▸ What you have to do
Each entry is to be retyped without alteration, and no picture is to be included.
-------- Exercise data
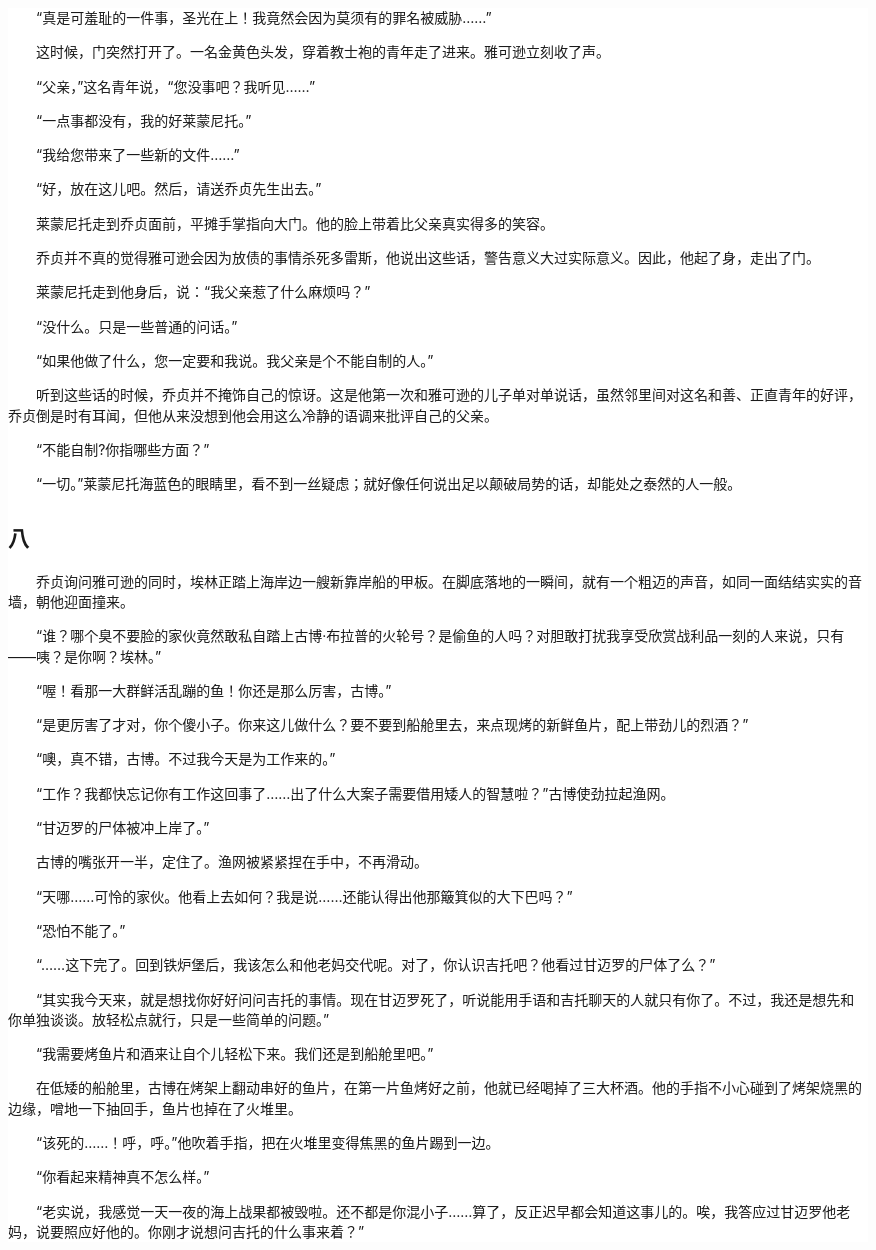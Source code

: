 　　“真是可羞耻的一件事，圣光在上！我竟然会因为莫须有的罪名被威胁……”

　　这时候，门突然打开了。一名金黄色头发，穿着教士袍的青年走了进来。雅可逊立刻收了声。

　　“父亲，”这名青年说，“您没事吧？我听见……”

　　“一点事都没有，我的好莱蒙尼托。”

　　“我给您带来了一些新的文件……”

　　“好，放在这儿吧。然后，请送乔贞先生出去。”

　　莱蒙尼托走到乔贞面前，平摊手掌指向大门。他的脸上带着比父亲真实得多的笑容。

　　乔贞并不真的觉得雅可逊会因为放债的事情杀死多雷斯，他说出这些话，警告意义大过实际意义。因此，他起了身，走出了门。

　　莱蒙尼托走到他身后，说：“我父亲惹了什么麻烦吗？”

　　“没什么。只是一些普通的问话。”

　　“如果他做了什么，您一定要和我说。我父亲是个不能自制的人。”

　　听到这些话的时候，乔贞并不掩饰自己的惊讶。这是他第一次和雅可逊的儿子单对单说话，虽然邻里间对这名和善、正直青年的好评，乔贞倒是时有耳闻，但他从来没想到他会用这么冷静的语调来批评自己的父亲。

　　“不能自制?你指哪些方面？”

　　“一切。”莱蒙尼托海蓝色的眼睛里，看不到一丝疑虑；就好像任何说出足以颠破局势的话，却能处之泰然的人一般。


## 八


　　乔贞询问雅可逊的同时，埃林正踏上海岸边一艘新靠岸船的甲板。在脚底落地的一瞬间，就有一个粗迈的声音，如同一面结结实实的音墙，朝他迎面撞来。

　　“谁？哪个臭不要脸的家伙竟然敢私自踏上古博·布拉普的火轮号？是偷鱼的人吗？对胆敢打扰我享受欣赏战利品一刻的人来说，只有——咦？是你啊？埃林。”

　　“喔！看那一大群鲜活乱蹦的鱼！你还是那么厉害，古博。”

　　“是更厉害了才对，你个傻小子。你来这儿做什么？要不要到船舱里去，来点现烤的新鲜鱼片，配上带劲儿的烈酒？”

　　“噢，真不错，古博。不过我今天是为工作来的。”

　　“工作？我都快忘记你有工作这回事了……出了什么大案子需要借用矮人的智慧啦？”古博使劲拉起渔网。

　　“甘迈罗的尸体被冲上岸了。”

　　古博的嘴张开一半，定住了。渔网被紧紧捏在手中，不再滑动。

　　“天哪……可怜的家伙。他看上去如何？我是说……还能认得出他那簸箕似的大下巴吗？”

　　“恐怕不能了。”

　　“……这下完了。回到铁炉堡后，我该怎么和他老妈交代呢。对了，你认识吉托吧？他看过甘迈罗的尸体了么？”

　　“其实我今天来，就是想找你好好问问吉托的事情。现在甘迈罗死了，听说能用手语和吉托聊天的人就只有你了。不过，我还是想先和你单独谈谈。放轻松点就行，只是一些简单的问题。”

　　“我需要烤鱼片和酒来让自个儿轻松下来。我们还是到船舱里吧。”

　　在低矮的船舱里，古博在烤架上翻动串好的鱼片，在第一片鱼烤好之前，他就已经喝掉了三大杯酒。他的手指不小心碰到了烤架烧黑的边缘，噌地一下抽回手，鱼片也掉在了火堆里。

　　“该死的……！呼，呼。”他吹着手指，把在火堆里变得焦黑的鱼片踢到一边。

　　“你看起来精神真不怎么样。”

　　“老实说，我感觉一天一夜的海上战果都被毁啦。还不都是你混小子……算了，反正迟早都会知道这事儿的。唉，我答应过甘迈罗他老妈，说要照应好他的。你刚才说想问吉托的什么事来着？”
----------------
▸ Solution to the exercise
Source code

: 　　“真是可羞耻的一件事，圣光在上！我竟然会因为莫须有的罪名被威胁……”

　　这时候，门突然打开了。一名金黄色头发，穿着教士袍的青年走了进来。雅可逊立刻收了声。

　　“父亲，”这名青年说，“您没事吧？我听见……”

　　“一点事都没有，我的好莱蒙尼托。”

　　“我给您带来了一些新的文件……”

　　“好，放在这儿吧。然后，请送乔贞先生出去。”

　　莱蒙尼托走到乔贞面前，平摊手掌指向大门。他的脸上带着比父亲真实得多的笑容。

　　乔贞并不真的觉得雅可逊会因为放债的事情杀死多雷斯，他说出这些话，警告意义大过实际意义。因此，他起了身，走出了门。

　　莱蒙尼托走到他身后，说：“我父亲惹了什么麻烦吗？”

　　“没什么。只是一些普通的问话。”

　　“如果他做了什么，您一定要和我说。我父亲是个不能自制的人。”

　　听到这些话的时候，乔贞并不掩饰自己的惊讶。这是他第一次和雅可逊的儿子单对单说话，虽然邻里间对这名和善、正直青年的好评，乔贞倒是时有耳闻，但他从来没想到他会用这么冷静的语调来批评自己的父亲。

　　“不能自制?你指哪些方面？”

　　“一切。”莱蒙尼托海蓝色的眼睛里，看不到一丝疑虑；就好像任何说出足以颠破局势的话，却能处之泰然的人一般。


## 八


　　乔贞询问雅可逊的同时，埃林正踏上海岸边一艘新靠岸船的甲板。在脚底落地的一瞬间，就有一个粗迈的声音，如同一面结结实实的音墙，朝他迎面撞来。

　　“谁？哪个臭不要脸的家伙竟然敢私自踏上古博·布拉普的火轮号？是偷鱼的人吗？对胆敢打扰我享受欣赏战利品一刻的人来说，只有——咦？是你啊？埃林。”

　　“喔！看那一大群鲜活乱蹦的鱼！你还是那么厉害，古博。”

　　“是更厉害了才对，你个傻小子。你来这儿做什么？要不要到船舱里去，来点现烤的新鲜鱼片，配上带劲儿的烈酒？”

　　“噢，真不错，古博。不过我今天是为工作来的。”

　　“工作？我都快忘记你有工作这回事了……出了什么大案子需要借用矮人的智慧啦？”古博使劲拉起渔网。

　　“甘迈罗的尸体被冲上岸了。”

　　古博的嘴张开一半，定住了。渔网被紧紧捏在手中，不再滑动。

　　“天哪……可怜的家伙。他看上去如何？我是说……还能认得出他那簸箕似的大下巴吗？”

　　“恐怕不能了。”

　　“……这下完了。回到铁炉堡后，我该怎么和他老妈交代呢。对了，你认识吉托吧？他看过甘迈罗的尸体了么？”

　　“其实我今天来，就是想找你好好问问吉托的事情。现在甘迈罗死了，听说能用手语和吉托聊天的人就只有你了。不过，我还是想先和你单独谈谈。放轻松点就行，只是一些简单的问题。”

　　“我需要烤鱼片和酒来让自个儿轻松下来。我们还是到船舱里吧。”

　　在低矮的船舱里，古博在烤架上翻动串好的鱼片，在第一片鱼烤好之前，他就已经喝掉了三大杯酒。他的手指不小心碰到了烤架烧黑的边缘，噌地一下抽回手，鱼片也掉在了火堆里。

　　“该死的……！呼，呼。”他吹着手指，把在火堆里变得焦黑的鱼片踢到一边。

　　“你看起来精神真不怎么样。”

　　“老实说，我感觉一天一夜的海上战果都被毁啦。还不都是你混小子……算了，反正迟早都会知道这事儿的。唉，我答应过甘迈罗他老妈，说要照应好他的。你刚才说想问吉托的什么事来着？”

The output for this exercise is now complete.